Ordinarily, it ought to be the season of love, as we hold on to the tailcoat of St. Valentine. But where is the place of love in an Age of Anger? Where is the place of reason? Where is the place of civility? It is the age of Anger. There is no place for healthy discourse. It is the Age of Rage. There is not much room for enlightened and enlightening engagement. Rather, it is more of cynicism, abuse and vitriolic exchange of darts. It is the age of Anger.

There is plenty of anger in the air. Sometimes, over nothing! It does not have to make sense. In fact, it must not. Otherwise, it will not be in tandem with the Zeitgeist motivating the rage of this age. It is the Age of Anger. The wind is universal. It is blowing, at once, in multiple directions. It is lifting the skirt up on what was once assumed buried. It is raising questions on what was thought to have been settled. It might not provide answers, but it will raise questions. It might provide the wrong solutions and even activate new problems, yet the rage keeps gathering momentum.

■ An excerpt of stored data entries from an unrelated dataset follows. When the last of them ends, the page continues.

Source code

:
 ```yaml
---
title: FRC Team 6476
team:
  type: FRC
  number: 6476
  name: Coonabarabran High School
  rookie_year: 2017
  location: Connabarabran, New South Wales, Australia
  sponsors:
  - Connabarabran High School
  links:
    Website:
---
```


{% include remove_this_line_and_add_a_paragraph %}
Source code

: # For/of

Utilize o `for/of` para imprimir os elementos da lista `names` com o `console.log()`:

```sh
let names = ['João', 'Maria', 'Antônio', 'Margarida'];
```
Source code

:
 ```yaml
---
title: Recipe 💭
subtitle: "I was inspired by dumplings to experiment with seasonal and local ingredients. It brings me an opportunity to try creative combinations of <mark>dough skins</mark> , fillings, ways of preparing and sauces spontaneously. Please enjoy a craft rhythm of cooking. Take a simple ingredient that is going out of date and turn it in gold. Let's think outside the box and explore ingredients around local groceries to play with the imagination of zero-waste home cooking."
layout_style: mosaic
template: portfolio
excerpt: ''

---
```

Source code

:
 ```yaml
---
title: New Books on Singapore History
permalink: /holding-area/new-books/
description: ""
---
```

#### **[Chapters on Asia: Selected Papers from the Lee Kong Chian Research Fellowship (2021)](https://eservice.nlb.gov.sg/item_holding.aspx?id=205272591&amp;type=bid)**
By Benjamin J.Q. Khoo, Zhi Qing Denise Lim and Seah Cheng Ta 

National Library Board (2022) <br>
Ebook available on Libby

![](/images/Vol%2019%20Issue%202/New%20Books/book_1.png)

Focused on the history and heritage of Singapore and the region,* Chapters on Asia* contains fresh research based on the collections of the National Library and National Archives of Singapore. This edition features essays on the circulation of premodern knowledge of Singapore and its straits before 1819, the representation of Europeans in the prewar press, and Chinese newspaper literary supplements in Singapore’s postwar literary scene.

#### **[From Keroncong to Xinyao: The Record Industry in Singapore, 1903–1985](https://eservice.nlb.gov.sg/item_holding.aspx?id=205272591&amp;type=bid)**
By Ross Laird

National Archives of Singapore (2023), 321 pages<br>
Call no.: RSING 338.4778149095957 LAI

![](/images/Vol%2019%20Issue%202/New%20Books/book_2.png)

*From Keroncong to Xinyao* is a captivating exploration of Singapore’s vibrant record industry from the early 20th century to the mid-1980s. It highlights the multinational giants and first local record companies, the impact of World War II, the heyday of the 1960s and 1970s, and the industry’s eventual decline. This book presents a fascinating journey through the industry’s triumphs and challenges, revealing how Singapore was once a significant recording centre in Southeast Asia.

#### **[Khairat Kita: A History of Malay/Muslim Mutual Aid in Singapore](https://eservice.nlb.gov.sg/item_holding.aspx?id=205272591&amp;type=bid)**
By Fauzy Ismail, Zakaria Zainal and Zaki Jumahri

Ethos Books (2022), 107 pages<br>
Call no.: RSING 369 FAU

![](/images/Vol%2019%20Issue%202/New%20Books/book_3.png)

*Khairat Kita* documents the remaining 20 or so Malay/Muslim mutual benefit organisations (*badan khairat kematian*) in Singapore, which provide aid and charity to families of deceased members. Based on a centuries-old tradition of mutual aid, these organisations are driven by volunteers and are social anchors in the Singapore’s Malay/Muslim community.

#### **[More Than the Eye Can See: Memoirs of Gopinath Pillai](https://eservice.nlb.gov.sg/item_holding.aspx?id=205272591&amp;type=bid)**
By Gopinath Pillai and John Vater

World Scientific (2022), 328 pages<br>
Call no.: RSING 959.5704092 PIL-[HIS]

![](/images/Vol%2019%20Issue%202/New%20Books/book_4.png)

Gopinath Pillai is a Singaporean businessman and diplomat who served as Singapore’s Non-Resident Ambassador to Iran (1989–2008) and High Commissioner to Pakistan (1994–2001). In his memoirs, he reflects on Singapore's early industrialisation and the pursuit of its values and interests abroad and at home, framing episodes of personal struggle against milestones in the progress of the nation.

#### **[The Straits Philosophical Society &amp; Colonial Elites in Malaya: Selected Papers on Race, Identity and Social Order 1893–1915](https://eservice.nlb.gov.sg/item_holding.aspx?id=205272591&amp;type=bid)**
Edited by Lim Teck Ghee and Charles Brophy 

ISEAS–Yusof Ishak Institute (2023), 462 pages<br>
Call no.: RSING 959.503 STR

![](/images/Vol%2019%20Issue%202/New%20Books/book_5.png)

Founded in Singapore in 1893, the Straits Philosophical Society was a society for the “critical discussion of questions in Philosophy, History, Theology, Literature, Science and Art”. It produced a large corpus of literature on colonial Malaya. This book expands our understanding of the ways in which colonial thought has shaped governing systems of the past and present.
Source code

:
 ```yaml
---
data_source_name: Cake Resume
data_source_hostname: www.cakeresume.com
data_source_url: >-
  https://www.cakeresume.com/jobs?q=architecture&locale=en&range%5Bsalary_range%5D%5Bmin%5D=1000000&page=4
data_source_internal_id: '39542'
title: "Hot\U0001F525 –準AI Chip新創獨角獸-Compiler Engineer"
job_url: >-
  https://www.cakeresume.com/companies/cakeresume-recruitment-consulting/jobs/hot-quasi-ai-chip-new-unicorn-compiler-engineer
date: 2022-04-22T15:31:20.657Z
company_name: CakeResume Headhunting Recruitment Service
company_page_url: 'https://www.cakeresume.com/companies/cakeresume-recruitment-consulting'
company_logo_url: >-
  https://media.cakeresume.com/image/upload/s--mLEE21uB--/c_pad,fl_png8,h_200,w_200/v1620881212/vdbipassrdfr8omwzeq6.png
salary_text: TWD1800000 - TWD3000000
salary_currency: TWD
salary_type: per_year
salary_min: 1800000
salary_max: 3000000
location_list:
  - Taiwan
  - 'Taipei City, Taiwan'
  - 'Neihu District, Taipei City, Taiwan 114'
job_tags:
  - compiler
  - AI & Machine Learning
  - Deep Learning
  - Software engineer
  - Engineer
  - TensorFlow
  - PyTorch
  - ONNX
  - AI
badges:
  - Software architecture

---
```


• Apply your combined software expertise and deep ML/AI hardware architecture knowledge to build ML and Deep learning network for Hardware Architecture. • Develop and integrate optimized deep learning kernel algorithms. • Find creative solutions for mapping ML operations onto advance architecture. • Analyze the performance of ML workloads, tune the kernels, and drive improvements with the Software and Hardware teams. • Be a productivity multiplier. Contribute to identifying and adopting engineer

The rage is universal.  Some have found expression for theirs in BREXIT. They might be developing cold feet thereafter, but that is in keeping with the tenets of the Age. It might, in part, have propelled the rise of different faces of terrorism from the Middle East. It was, in part, the unseen hand behind the different variants of the ‘Arab Spring’. Perhaps, that might be responsible for its hijack and mismanagement in some of the countries. For anger, not properly channeled or managed, guarantees no fruitful ending.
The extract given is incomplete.